Study

JavaScript Regular Expressions (Regex)

References:

Contents

Useful resources:

Note: each language has different regular expressions. Python’s regex is different than JavaScript’s (Regular Expression Flavor Comparison).

JavaScript functions that uses Regex

.test() method

The .test() method takes the regex, applies it to a string (which is placed inside the parentheses), and returns true or false if your pattern finds something or not.

let myString = 'Hello, World!';
let myRegex = /Hello/; // /Hello/ regex is case sensitive
let result = myRegex.test(myString); // result is true

console.log(/hello/.test('Hello, world')); // false


.match() method

You can extract the actual matches you found with the .match() method.

'Hello, World!'.match(/Hello/);
// Returns [ 'Hello', index: 0, input: 'Hello, World!', groups: undefined ]

Note that the .match syntax is the “opposite” of the .test:

/regex/.test('string');

'string'.match(/regex/);

However, this method is commonly used with g flag:

'Repeat, Repeat, Repeat'.match(/Repeat/);
// Returns ['Repeat', index: 0, input: 'Repeat, Repeat ,Repeat', groups: undefined]

'Repeat, Repeat, Repeat'.match(/Repeat/g); // ["Repeat", "Repeat", "Repeat"]


.matchAll() method

The method str.matchAll(regexp) is a “newer, improved” variant of str.match. It’s used mainly to search for all matches with all groups. There are 3 differences from match:

  1. It returns an iterable object with matches instead of an array. We can make a regular array from it using Array.from.
  2. Every match is returned as an array with capturing groups (the same format as str.match without flag g).
  3. If there are no results, it returns not null, but an empty iterable object.
let str = '<h1>Hello, world!</h1>';
let matchAll = str.matchAll(/<(.*?)>/g);

console.log(matchAll); // Object [RegExp String Iterator] {}, not array, but an iterable

matchAll = Array.from(matchAll); // convert to array of objects
console.log(matchAll); // [ ['<h1>','h1',index: 0,input:'<h1>Hello, world!</h1>',groups: undefined], ['</h1>',...] ]


.search() method

search() method searches a string for a specified value and returns the position of the match.

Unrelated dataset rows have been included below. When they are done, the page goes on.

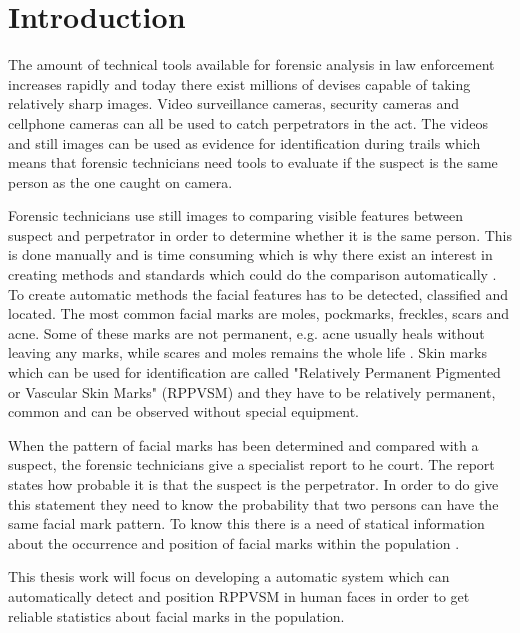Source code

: \documentclass{article}
\begin{document}
\setcounter{page}{1}


\section{Introduction}

The amount of technical tools available for forensic analysis in law enforcement increases rapidly and today there exist millions of devises capable of taking relatively sharp images. Video surveillance cameras, security cameras and cellphone cameras can all be used to catch perpetrators in the act. The videos and still images can be used as evidence for identification during trails which means that forensic technicians need tools to evaluate if the suspect is the same person as the one caught on camera.

Forensic technicians use still images to comparing visible features between suspect and perpetrator in order to determine whether it is the same person. This is done manually and is time consuming which is why there exist an interest in creating methods and standards which could do the comparison automatically \cite{forensic_identification}. To create automatic methods the facial features has to be detected, classified and located. The most common facial marks are moles, pockmarks, freckles, scars and acne. Some of these marks are not permanent, e.g. acne usually heals without leaving any marks, while scares and moles remains the whole life    \cite{automatic_detector_2015}. Skin marks which can be used for identification are called "Relatively Permanent Pigmented or Vascular Skin Marks" (RPPVSM) and they have to be relatively permanent, common and can be observed without special equipment. \cite{statistic_RPPVSM}

When the pattern of facial marks has been determined and compared with a suspect, the forensic technicians give a specialist report to he court. The report states how probable it is that the suspect is the perpetrator. In order to do give this statement they need to know the probability that two persons can have the same facial mark pattern. To know this there is a need of statical information about the occurrence and position of facial marks within the population \cite{NFC_stat}.

This thesis work will focus on developing a automatic system which can automatically detect and position RPPVSM in human faces in order to get reliable statistics about facial marks in the population.   
\end{document}
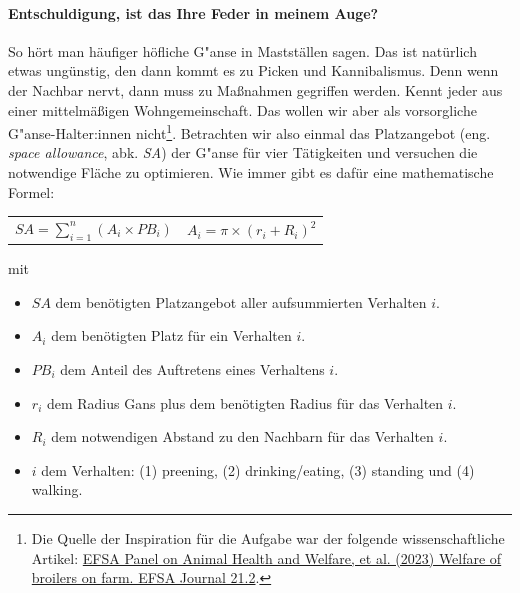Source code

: \documentclass[a4paper, 9pt]{scrartcl}\usepackage[]{graphicx}\usepackage[]{xcolor}
\begin{document}
\paragraph{Entschuldigung, ist das Ihre Feder in meinem Auge?}



So h{\"o}rt man h{\"a}ufiger h{\"o}fliche G{"a}nse in Mastst{\"a}llen sagen. Das
ist nat{\"u}rlich etwas ung{\"u}nstig, den dann kommt es zu Picken und
Kannibalismus. Denn wenn der Nachbar nervt, dann muss zu Ma{\ss}nahmen
gegriffen werden. Kennt jeder aus einer mittelm{\"a}{\ss}igen Wohngemeinschaft. Das
wollen wir aber als vorsorgliche G{"a}nse-Halter:innen
nicht\footnote{Die Quelle der Inspiration f{\"u}r die Aufgabe war der folgende
  wissenschaftliche Artikel:
  \href{https://www.efsa.europa.eu/en/efsajournal/pub/7788}{EFSA Panel on
    Animal Health and Welfare, et al. (2023) Welfare of broilers on
    farm. EFSA Journal 21.2}.}. Betrachten wir also einmal das Platzangebot
(eng. \textit{space allowance}, abk. \textit{SA}) der G{"a}nse
f{\"u}r vier T{\"a}tigkeiten und versuchen die notwendige Fl{\"a}che zu optimieren. Wie
immer gibt es daf{\"u}r eine mathematische Formel:


\begin{center}
  \begin{tabular}{cc}
    $SA = \sum^n_{i = 1} (A_i \times PB_i)$ & $A_i = \pi \times (r_i + R_i)^2$\\
  \end{tabular}
\end{center}

\vspace{-2Ex}

mit

\begin{itemize}[noitemsep]
\item $SA$ dem ben{\"o}tigten Platzangebot aller aufsummierten Verhalten $i$.
\item $A_i$ dem ben{\"o}tigten Platz f{\"u}r ein Verhalten $i$. 
\item $PB_i$ dem Anteil des Auftretens eines Verhaltens $i$.
\item $r_i$ dem Radius Gans plus dem ben{\"o}tigten Radius f{\"u}r das Verhalten $i$.
\item $R_i$ dem notwendigen Abstand zu den Nachbarn f{\"u}r das Verhalten $i$.    
\item $i$ dem Verhalten: (1) preening, (2) drinking/eating, (3)
  standing und (4) walking.
\end{itemize}
\end{document}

'You saw Titanic?'.match(/titanic/i); // [ 'Titanic' ]
'You saw Titanic?'.search(/titanic/i); // 8

'Should watch Titanic or The Titans?'.match(/t[a-z]*n/gi); // [ 'Titan', 'Titan' ]
'Should watch Titanic or The Titans?'.search(/t[a-z]*n/gi); // 13 (only first match)


.split() method

'Hello World, I-am coding'.split(' '); // [ 'Hello', 'World,', 'I-am', 'coding' ]
'Hello World, I-am coding'.split(/\W/); // [ 'Hello', 'World', 'I', 'am', 'coding' ]
console.log('12, 34, 56'.split(/,\s*/)); // array of [12, 34, 56]


.replace(str|regexp, str|func)

This is a generic method for searching and replacing, one of most useful ones. The swiss army knife for searching and replacing. We can use it without regex, to search and replace a substring:

// replace a dash by a colon
console.log('12-34-56'.replace('-', ':')); // 12:34-56

When the first argument of replace is a string, it only replaces the first match.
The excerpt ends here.